• Dataset excerpts:
%%
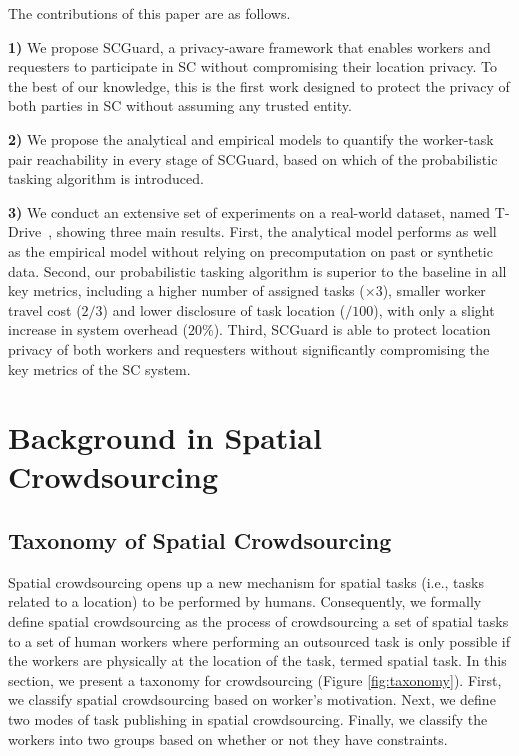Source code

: \documentclass{USC-Thesis}
\numberwithin{equation}{chapter}
\begin{document}
The contributions of this paper are as follows.
\vspace{0.05in}

\noindent \textbf{1)} We propose SCGuard, a privacy-aware framework that enables workers and requesters to participate in SC without compromising their location privacy. To the best of our knowledge, this is the first work designed to protect the privacy of both parties in SC without assuming any trusted entity.

\noindent \textbf{2)} We propose the analytical and empirical models to quantify the worker-task pair reachability in every stage of SCGuard, based on which of the probabilistic tasking algorithm is introduced.

\noindent \textbf{3)} We conduct an extensive set of experiments on a real-world dataset, named T-Drive~\cite{yuan2010t}, showing three main results. First, the analytical model performs as well as the empirical model without relying on precomputation on past or synthetic data. Second, our probabilistic tasking algorithm is superior to the baseline in all key metrics, including a higher number of assigned tasks ($\times 3$), smaller worker travel cost ($2/3$) and lower disclosure of task location ($/100$), with only a slight increase in system overhead ($20\%$). Third, SCGuard is able to protect location privacy of both workers and requesters without significantly compromising the key metrics of the SC system.

\chapter{Background in Spatial Crowdsourcing}
\section{Taxonomy of Spatial Crowdsourcing}
\label{sec:taxonomy}
Spatial crowdsourcing opens up a new mechanism for spatial tasks (i.e., tasks related to a location) to be performed by humans. Consequently, we formally define spatial crowdsourcing as the process of crowdsourcing a set of spatial tasks to a set of human workers where performing an outsourced task is only possible if the workers are physically at the location of the task, termed spatial task. In this section, we present a taxonomy for crowdsourcing (Figure \ref{fig:taxonomy}). First, we classify spatial crowdsourcing based on worker's motivation. Next, we define two modes of task publishing in spatial crowdsourcing. Finally, we classify the workers into two groups based on whether or not they have constraints.
\end{document}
%%
• Requirement: Each line above is to be transcribed exactly, though its pictures are not.

• Task solution:
Source code

: \documentclass{USC-Thesis}
\numberwithin{equation}{chapter}
\begin{document}
The contributions of this paper are as follows.
\vspace{0.05in}

\noindent \textbf{1)} We propose SCGuard, a privacy-aware framework that enables workers and requesters to participate in SC without compromising their location privacy. To the best of our knowledge, this is the first work designed to protect the privacy of both parties in SC without assuming any trusted entity.

\noindent \textbf{2)} We propose the analytical and empirical models to quantify the worker-task pair reachability in every stage of SCGuard, based on which of the probabilistic tasking algorithm is introduced.

\noindent \textbf{3)} We conduct an extensive set of experiments on a real-world dataset, named T-Drive~\cite{yuan2010t}, showing three main results. First, the analytical model performs as well as the empirical model without relying on precomputation on past or synthetic data. Second, our probabilistic tasking algorithm is superior to the baseline in all key metrics, including a higher number of assigned tasks ($\times 3$), smaller worker travel cost ($2/3$) and lower disclosure of task location ($/100$), with only a slight increase in system overhead ($20\%$). Third, SCGuard is able to protect location privacy of both workers and requesters without significantly compromising the key metrics of the SC system.

\chapter{Background in Spatial Crowdsourcing}
\section{Taxonomy of Spatial Crowdsourcing}
\label{sec:taxonomy}
Spatial crowdsourcing opens up a new mechanism for spatial tasks (i.e., tasks related to a location) to be performed by humans. Consequently, we formally define spatial crowdsourcing as the process of crowdsourcing a set of spatial tasks to a set of human workers where performing an outsourced task is only possible if the workers are physically at the location of the task, termed spatial task. In this section, we present a taxonomy for crowdsourcing (Figure \ref{fig:taxonomy}). First, we classify spatial crowdsourcing based on worker's motivation. Next, we define two modes of task publishing in spatial crowdsourcing. Finally, we classify the workers into two groups based on whether or not they have constraints.
\end{document}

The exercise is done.